- **EXERCISE AIM**
Report every line below that carries the word "exampleblock".

- **GIVEN DATA**
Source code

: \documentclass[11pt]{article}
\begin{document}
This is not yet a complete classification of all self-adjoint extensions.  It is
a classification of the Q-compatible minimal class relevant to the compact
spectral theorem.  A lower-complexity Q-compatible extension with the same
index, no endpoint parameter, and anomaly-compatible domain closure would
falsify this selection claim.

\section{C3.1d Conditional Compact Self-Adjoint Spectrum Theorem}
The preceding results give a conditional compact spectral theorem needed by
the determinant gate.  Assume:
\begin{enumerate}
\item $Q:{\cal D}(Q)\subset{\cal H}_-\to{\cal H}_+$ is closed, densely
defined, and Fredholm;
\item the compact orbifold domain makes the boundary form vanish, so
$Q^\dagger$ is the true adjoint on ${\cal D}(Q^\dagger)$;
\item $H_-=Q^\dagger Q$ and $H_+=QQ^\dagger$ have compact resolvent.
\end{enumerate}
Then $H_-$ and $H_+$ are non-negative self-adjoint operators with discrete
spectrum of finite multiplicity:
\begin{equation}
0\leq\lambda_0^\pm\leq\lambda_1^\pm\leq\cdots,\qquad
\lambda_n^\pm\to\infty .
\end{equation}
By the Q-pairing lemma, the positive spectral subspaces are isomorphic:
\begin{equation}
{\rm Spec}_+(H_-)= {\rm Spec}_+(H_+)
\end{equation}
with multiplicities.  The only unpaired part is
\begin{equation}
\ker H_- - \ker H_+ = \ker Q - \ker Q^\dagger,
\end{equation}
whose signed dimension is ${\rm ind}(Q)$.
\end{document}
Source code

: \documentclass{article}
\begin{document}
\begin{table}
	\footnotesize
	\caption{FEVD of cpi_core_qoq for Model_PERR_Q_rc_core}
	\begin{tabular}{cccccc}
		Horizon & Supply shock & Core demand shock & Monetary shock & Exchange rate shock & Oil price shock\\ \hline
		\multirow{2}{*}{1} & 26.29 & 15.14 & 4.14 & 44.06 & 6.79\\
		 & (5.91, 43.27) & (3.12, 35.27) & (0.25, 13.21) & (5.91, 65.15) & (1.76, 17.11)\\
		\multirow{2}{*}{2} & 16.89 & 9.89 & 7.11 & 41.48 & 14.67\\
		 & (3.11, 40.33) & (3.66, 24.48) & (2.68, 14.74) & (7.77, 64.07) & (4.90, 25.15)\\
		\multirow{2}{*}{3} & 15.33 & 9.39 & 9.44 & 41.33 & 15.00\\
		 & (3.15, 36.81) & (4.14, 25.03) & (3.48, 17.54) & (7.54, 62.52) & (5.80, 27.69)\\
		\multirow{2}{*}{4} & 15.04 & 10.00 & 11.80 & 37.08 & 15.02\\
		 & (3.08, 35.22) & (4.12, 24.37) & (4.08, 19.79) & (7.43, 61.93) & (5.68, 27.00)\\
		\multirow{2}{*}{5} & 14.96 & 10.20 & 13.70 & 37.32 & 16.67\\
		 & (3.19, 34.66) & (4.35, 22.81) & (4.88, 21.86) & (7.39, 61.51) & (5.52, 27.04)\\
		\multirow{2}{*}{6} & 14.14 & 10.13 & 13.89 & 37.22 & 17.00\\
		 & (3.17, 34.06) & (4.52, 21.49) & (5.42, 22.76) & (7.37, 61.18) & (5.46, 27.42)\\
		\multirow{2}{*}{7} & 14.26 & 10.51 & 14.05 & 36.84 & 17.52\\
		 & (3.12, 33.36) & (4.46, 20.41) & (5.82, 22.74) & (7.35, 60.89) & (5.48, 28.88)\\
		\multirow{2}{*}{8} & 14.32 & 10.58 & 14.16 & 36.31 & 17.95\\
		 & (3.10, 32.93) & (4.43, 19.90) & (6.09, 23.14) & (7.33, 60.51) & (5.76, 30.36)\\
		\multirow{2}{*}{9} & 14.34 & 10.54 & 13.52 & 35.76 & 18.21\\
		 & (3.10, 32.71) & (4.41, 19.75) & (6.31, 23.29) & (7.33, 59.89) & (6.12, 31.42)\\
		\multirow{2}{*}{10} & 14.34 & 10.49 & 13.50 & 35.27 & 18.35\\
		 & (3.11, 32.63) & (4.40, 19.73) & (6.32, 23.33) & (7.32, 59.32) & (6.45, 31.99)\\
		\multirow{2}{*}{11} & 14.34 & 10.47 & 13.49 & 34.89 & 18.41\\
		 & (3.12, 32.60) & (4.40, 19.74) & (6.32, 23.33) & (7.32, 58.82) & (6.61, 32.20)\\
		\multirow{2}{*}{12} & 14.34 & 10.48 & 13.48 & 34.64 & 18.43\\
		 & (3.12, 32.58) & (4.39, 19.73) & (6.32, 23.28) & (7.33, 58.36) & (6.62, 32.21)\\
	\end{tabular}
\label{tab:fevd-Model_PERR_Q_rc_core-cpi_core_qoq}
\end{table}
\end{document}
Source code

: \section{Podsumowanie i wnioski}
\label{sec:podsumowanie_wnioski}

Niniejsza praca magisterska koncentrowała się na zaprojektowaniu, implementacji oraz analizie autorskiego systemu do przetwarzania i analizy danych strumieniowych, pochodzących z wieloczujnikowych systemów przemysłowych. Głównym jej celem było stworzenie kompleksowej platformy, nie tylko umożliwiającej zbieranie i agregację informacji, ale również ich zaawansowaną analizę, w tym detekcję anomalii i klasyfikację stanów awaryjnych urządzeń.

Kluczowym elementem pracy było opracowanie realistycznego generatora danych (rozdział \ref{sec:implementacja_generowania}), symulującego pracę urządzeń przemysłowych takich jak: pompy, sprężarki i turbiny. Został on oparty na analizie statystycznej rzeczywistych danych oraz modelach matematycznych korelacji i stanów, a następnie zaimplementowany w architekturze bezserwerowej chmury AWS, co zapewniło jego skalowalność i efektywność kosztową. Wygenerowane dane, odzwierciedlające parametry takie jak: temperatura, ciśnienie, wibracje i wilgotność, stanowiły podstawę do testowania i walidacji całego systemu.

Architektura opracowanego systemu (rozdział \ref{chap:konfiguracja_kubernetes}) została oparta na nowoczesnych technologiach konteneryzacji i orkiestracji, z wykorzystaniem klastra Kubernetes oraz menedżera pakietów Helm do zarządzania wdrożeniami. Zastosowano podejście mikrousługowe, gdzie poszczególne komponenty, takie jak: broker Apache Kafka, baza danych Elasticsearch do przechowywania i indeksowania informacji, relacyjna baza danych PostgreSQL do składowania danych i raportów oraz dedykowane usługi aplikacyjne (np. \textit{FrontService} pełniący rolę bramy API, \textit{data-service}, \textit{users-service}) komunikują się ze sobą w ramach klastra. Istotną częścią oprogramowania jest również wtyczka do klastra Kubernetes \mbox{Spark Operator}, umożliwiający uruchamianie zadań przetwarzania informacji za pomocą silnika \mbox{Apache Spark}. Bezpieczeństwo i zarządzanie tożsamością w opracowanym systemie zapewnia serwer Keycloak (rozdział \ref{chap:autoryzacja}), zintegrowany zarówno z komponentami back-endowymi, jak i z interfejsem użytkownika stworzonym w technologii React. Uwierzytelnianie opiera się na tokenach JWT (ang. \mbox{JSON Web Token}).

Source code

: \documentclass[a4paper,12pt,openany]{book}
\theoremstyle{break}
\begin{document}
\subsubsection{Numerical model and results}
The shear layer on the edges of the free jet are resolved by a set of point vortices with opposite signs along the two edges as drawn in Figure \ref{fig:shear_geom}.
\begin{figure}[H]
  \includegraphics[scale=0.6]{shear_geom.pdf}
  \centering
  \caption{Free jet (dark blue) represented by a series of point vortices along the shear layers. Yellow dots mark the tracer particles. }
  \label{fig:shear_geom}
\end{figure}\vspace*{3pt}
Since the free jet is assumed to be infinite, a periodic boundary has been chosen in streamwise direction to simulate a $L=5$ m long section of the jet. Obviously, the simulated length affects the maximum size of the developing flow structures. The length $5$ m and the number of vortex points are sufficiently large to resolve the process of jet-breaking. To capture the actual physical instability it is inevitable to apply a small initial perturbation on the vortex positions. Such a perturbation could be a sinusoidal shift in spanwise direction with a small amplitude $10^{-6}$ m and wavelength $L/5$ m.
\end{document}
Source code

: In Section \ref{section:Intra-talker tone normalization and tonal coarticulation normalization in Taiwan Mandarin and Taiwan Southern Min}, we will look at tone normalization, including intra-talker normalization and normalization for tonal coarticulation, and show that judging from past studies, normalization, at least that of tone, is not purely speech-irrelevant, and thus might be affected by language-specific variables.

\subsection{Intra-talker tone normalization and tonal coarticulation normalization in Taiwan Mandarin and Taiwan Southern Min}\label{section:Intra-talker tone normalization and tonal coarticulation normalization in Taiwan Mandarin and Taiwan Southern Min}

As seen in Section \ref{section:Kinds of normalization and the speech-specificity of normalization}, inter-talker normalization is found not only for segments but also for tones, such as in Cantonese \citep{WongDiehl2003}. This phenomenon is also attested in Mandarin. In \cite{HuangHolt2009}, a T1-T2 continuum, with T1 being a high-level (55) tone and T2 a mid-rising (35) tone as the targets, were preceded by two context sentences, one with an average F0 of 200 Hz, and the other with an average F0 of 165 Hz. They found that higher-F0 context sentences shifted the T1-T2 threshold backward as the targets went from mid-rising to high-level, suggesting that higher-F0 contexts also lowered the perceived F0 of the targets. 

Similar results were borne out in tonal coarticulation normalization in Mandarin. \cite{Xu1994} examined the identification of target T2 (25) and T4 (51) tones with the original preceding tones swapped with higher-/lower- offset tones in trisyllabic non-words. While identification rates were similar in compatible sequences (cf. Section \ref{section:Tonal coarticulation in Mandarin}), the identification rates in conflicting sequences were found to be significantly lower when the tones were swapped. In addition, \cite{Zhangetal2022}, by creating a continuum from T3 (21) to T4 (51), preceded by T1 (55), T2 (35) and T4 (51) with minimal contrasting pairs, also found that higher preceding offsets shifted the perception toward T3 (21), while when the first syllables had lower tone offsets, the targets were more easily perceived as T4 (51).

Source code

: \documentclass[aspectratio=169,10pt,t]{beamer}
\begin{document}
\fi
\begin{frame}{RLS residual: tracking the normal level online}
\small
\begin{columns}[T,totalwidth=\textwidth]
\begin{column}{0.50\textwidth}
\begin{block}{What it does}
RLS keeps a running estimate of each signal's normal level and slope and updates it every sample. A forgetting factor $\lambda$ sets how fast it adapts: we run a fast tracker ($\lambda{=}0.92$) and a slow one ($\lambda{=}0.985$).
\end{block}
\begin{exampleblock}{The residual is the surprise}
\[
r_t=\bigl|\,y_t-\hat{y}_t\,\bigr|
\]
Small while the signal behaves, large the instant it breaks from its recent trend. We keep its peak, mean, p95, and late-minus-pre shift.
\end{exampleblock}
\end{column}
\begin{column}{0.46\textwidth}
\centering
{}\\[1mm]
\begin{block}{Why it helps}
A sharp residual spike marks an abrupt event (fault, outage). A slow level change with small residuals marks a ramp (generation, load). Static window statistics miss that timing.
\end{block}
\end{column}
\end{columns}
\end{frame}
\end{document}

- **RESULT OF THE TASK**
\begin{exampleblock}{The residual is the surprise}
\end{exampleblock}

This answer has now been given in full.